Start of GIVEN ENTRIES
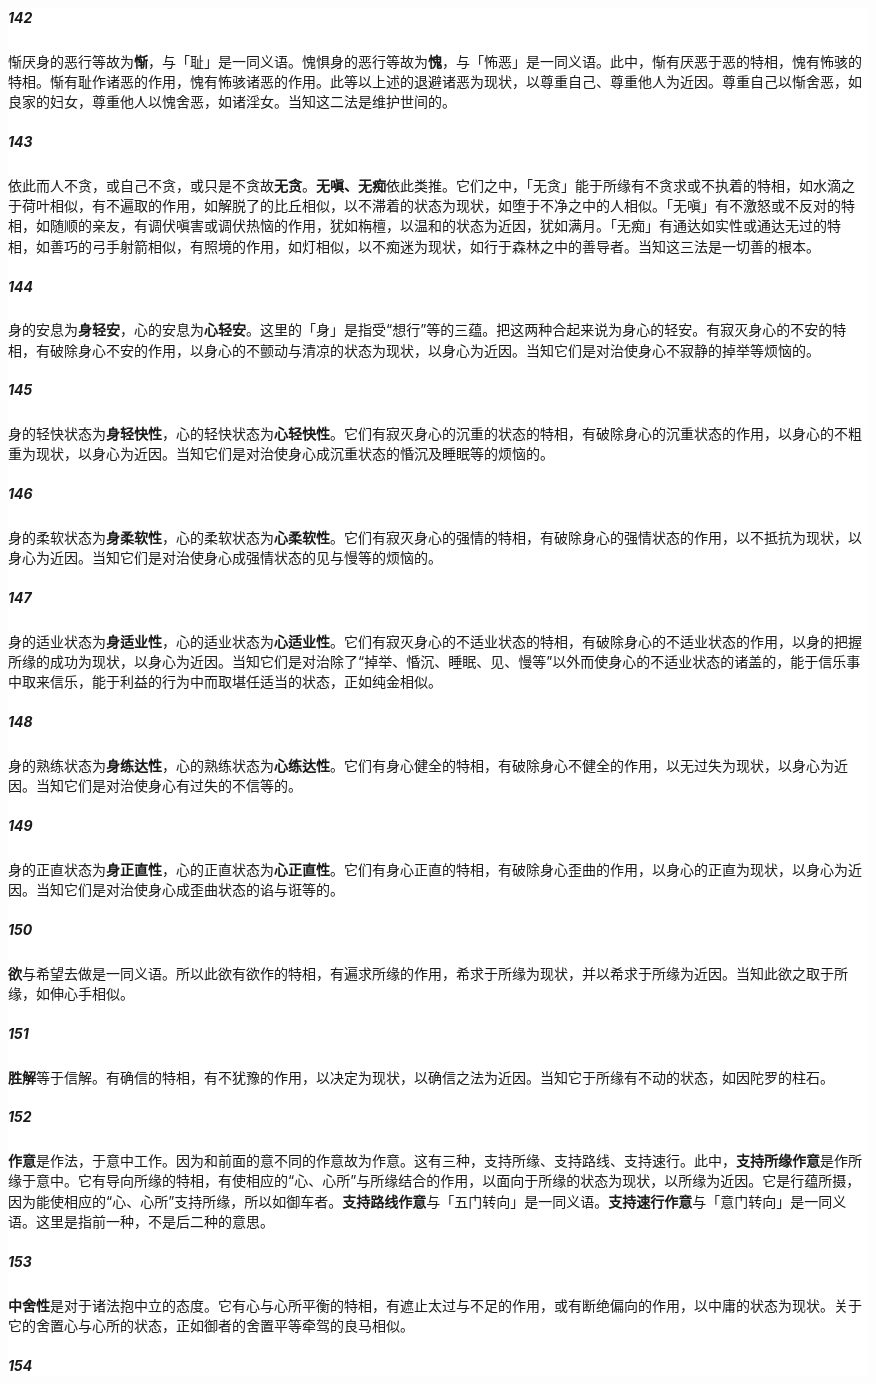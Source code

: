 ##### 142

惭厌身的恶行等故为**惭**，与「耻」是一同义语。愧惧身的恶行等故为**愧**，与「怖恶」是一同义语。此中，惭有厌恶于恶的特相，愧有怖骇的特相。惭有耻作诸恶的作用，愧有怖骇诸恶的作用。此等以上述的退避诸恶为现状，以尊重自己、尊重他人为近因。尊重自己以惭舍恶，如良家的妇女，尊重他人以愧舍恶，如诸淫女。当知这二法是维护世间的。

##### 143

依此而人不贪，或自己不贪，或只是不贪故**无贪**。**无嗔、无痴**依此类推。它们之中，「无贪」能于所缘有不贪求或不执着的特相，如水滴之于荷叶相似，有不遍取的作用，如解脱了的比丘相似，以不滞着的状态为现状，如堕于不净之中的人相似。「无嗔」有不激怒或不反对的特相，如随顺的亲友，有调伏嗔害或调伏热恼的作用，犹如栴檀，以温和的状态为近因，犹如满月。「无痴」有通达如实性或通达无过的特相，如善巧的弓手射箭相似，有照境的作用，如灯相似，以不痴迷为现状，如行于森林之中的善导者。当知这三法是一切善的根本。

##### 144

身的安息为**身轻安**，心的安息为**心轻安**。这里的「身」是指受<q>想行</q>等的三蕴。把这两种合起来说为身心的轻安。有寂灭身心的不安的特相，有破除身心不安的作用，以身心的不颤动与清凉的状态为现状，以身心为近因。当知它们是对治使身心不寂静的掉举等烦恼的。

##### 145

身的轻快状态为**身轻快性**，心的轻快状态为**心轻快性**。它们有寂灭身心的沉重的状态的特相，有破除身心的沉重状态的作用，以身心的不粗重为现状，以身心为近因。当知它们是对治使身心成沉重状态的惛沉及睡眠等的烦恼的。

##### 146

身的柔软状态为**身柔软性**，心的柔软状态为**心柔软性**。它们有寂灭身心的强情的特相，有破除身心的强情状态的作用，以不抵抗为现状，以身心为近因。当知它们是对治使身心成强情状态的见与慢等的烦恼的。

##### 147

身的适业状态为**身适业性**，心的适业状态为**心适业性**。它们有寂灭身心的不适业状态的特相，有破除身心的不适业状态的作用，以身的把握所缘的成功为现状，以身心为近因。当知它们是对治除了<q>掉举、惛沉、睡眠、见、慢等</q>以外而使身心的不适业状态的诸盖的，能于信乐事中取来信乐，能于利益的行为中而取堪任适当的状态，正如纯金相似。

##### 148

身的熟练状态为**身练达性**，心的熟练状态为**心练达性**。它们有身心健全的特相，有破除身心不健全的作用，以无过失为现状，以身心为近因。当知它们是对治使身心有过失的不信等的。

##### 149

身的正直状态为**身正直性**，心的正直状态为**心正直性**。它们有身心正直的特相，有破除身心歪曲的作用，以身心的正直为现状，以身心为近因。当知它们是对治使身心成歪曲状态的谄与诳等的。

##### 150

**欲**与希望去做是一同义语。所以此欲有欲作的特相，有遍求所缘的作用，希求于所缘为现状，并以希求于所缘为近因。当知此欲之取于所缘，如伸心手相似。

##### 151

**胜解**等于信解。有确信的特相，有不犹豫的作用，以决定为现状，以确信之法为近因。当知它于所缘有不动的状态，如因陀罗的柱石。

##### 152

**作意**是作法，于意中工作。因为和前面的意不同的作意故为作意。这有三种，支持所缘、支持路线、支持速行。此中，**支持所缘作意**是作所缘于意中。它有导向所缘的特相，有使相应的<q>心、心所</q>与所缘结合的作用，以面向于所缘的状态为现状，以所缘为近因。它是行蕴所摄，因为能使相应的<q>心、心所</q>支持所缘，所以如御车者。**支持路线作意**与「五门转向」是一同义语。**支持速行作意**与「意门转向」是一同义语。这里是指前一种，不是后二种的意思。

##### 153

**中舍性**是对于诸法抱中立的态度。它有心与心所平衡的特相，有遮止太过与不足的作用，或有断绝偏向的作用，以中庸的状态为现状。关于它的舍置心与心所的状态，正如御者的舍置平等牵驾的良马相似。

##### 154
End of GIVEN ENTRIES
— ABOUT THIS EXERCISE —
Repeat each of the entries above exactly, but do not carry over the pictures.

— RESULT FOR THIS EXERCISE —
Source code

: ##### 142

惭厌身的恶行等故为**惭**，与「耻」是一同义语。愧惧身的恶行等故为**愧**，与「怖恶」是一同义语。此中，惭有厌恶于恶的特相，愧有怖骇的特相。惭有耻作诸恶的作用，愧有怖骇诸恶的作用。此等以上述的退避诸恶为现状，以尊重自己、尊重他人为近因。尊重自己以惭舍恶，如良家的妇女，尊重他人以愧舍恶，如诸淫女。当知这二法是维护世间的。

##### 143

依此而人不贪，或自己不贪，或只是不贪故**无贪**。**无嗔、无痴**依此类推。它们之中，「无贪」能于所缘有不贪求或不执着的特相，如水滴之于荷叶相似，有不遍取的作用，如解脱了的比丘相似，以不滞着的状态为现状，如堕于不净之中的人相似。「无嗔」有不激怒或不反对的特相，如随顺的亲友，有调伏嗔害或调伏热恼的作用，犹如栴檀，以温和的状态为近因，犹如满月。「无痴」有通达如实性或通达无过的特相，如善巧的弓手射箭相似，有照境的作用，如灯相似，以不痴迷为现状，如行于森林之中的善导者。当知这三法是一切善的根本。

##### 144

身的安息为**身轻安**，心的安息为**心轻安**。这里的「身」是指受<q>想行</q>等的三蕴。把这两种合起来说为身心的轻安。有寂灭身心的不安的特相，有破除身心不安的作用，以身心的不颤动与清凉的状态为现状，以身心为近因。当知它们是对治使身心不寂静的掉举等烦恼的。

##### 145

身的轻快状态为**身轻快性**，心的轻快状态为**心轻快性**。它们有寂灭身心的沉重的状态的特相，有破除身心的沉重状态的作用，以身心的不粗重为现状，以身心为近因。当知它们是对治使身心成沉重状态的惛沉及睡眠等的烦恼的。

##### 146

身的柔软状态为**身柔软性**，心的柔软状态为**心柔软性**。它们有寂灭身心的强情的特相，有破除身心的强情状态的作用，以不抵抗为现状，以身心为近因。当知它们是对治使身心成强情状态的见与慢等的烦恼的。

##### 147

身的适业状态为**身适业性**，心的适业状态为**心适业性**。它们有寂灭身心的不适业状态的特相，有破除身心的不适业状态的作用，以身的把握所缘的成功为现状，以身心为近因。当知它们是对治除了<q>掉举、惛沉、睡眠、见、慢等</q>以外而使身心的不适业状态的诸盖的，能于信乐事中取来信乐，能于利益的行为中而取堪任适当的状态，正如纯金相似。

##### 148

身的熟练状态为**身练达性**，心的熟练状态为**心练达性**。它们有身心健全的特相，有破除身心不健全的作用，以无过失为现状，以身心为近因。当知它们是对治使身心有过失的不信等的。

##### 149

身的正直状态为**身正直性**，心的正直状态为**心正直性**。它们有身心正直的特相，有破除身心歪曲的作用，以身心的正直为现状，以身心为近因。当知它们是对治使身心成歪曲状态的谄与诳等的。

##### 150

**欲**与希望去做是一同义语。所以此欲有欲作的特相，有遍求所缘的作用，希求于所缘为现状，并以希求于所缘为近因。当知此欲之取于所缘，如伸心手相似。

##### 151

**胜解**等于信解。有确信的特相，有不犹豫的作用，以决定为现状，以确信之法为近因。当知它于所缘有不动的状态，如因陀罗的柱石。

##### 152

**作意**是作法，于意中工作。因为和前面的意不同的作意故为作意。这有三种，支持所缘、支持路线、支持速行。此中，**支持所缘作意**是作所缘于意中。它有导向所缘的特相，有使相应的<q>心、心所</q>与所缘结合的作用，以面向于所缘的状态为现状，以所缘为近因。它是行蕴所摄，因为能使相应的<q>心、心所</q>支持所缘，所以如御车者。**支持路线作意**与「五门转向」是一同义语。**支持速行作意**与「意门转向」是一同义语。这里是指前一种，不是后二种的意思。

##### 153

**中舍性**是对于诸法抱中立的态度。它有心与心所平衡的特相，有遮止太过与不足的作用，或有断绝偏向的作用，以中庸的状态为现状。关于它的舍置心与心所的状态，正如御者的舍置平等牵驾的良马相似。

##### 154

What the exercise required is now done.